## PROBLEM DETAILS:
Every line containing "newPassword" should be identified and copied from the data below.

## MATERIAL PROVIDED:

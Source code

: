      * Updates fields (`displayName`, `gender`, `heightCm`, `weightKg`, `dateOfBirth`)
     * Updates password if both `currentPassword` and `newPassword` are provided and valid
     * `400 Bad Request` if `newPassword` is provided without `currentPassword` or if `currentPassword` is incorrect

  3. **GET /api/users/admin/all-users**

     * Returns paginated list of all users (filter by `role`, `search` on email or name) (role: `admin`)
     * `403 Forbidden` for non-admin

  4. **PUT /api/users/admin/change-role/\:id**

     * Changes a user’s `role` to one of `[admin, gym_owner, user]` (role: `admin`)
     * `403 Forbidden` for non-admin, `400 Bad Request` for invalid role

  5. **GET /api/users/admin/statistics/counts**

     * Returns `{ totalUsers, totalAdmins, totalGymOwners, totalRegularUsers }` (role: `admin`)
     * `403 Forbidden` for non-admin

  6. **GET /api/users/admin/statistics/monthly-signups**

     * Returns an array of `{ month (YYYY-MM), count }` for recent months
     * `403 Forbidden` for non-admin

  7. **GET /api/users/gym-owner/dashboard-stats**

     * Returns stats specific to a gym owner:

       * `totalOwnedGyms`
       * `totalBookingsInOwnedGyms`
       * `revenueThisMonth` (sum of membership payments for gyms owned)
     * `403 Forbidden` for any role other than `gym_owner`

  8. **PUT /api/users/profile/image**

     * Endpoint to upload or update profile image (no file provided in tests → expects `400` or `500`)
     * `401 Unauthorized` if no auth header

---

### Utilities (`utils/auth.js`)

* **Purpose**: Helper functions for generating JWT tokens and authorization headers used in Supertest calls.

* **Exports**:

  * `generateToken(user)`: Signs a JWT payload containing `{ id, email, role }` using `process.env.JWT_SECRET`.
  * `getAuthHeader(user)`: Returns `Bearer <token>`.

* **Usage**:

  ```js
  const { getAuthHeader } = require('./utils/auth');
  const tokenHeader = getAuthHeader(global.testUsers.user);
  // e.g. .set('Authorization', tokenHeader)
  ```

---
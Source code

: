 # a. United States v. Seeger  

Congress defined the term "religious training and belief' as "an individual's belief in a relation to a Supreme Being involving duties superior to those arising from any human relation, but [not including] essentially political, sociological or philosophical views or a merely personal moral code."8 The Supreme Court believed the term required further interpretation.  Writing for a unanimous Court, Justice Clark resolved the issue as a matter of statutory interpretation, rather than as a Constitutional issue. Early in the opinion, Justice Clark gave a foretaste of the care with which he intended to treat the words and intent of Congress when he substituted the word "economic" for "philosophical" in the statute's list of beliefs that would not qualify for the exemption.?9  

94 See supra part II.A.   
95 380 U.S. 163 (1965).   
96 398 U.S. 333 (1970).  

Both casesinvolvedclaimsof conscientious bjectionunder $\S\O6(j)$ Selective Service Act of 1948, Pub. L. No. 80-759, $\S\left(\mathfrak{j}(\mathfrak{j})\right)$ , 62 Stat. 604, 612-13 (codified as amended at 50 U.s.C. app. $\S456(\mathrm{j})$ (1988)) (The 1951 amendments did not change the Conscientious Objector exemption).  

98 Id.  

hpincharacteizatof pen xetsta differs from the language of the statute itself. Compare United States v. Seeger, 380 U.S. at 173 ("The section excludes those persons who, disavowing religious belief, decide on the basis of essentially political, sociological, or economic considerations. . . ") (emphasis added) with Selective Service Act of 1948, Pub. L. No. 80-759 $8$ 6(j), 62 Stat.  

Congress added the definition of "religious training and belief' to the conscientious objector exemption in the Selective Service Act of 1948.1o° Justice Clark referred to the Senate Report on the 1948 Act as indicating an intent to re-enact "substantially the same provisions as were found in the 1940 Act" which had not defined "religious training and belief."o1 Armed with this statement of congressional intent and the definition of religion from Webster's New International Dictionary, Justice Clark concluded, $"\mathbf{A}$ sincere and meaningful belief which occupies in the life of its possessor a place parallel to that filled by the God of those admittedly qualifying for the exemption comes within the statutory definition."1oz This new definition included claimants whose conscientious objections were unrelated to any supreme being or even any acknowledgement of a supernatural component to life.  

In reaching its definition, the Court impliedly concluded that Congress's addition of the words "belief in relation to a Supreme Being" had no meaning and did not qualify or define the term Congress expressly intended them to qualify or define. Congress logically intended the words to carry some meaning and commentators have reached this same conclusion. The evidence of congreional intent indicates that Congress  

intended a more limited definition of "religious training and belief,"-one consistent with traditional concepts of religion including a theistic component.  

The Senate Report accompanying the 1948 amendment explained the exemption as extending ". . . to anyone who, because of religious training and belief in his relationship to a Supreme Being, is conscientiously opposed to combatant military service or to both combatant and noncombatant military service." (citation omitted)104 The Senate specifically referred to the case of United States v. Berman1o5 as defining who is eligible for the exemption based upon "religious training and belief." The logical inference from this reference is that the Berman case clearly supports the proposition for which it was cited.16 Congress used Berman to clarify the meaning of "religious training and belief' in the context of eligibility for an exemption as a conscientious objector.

## REPLY TO THE EXERCISE:
     * Updates password if both `currentPassword` and `newPassword` are provided and valid
     * `400 Bad Request` if `newPassword` is provided without `currentPassword` or if `currentPassword` is incorrect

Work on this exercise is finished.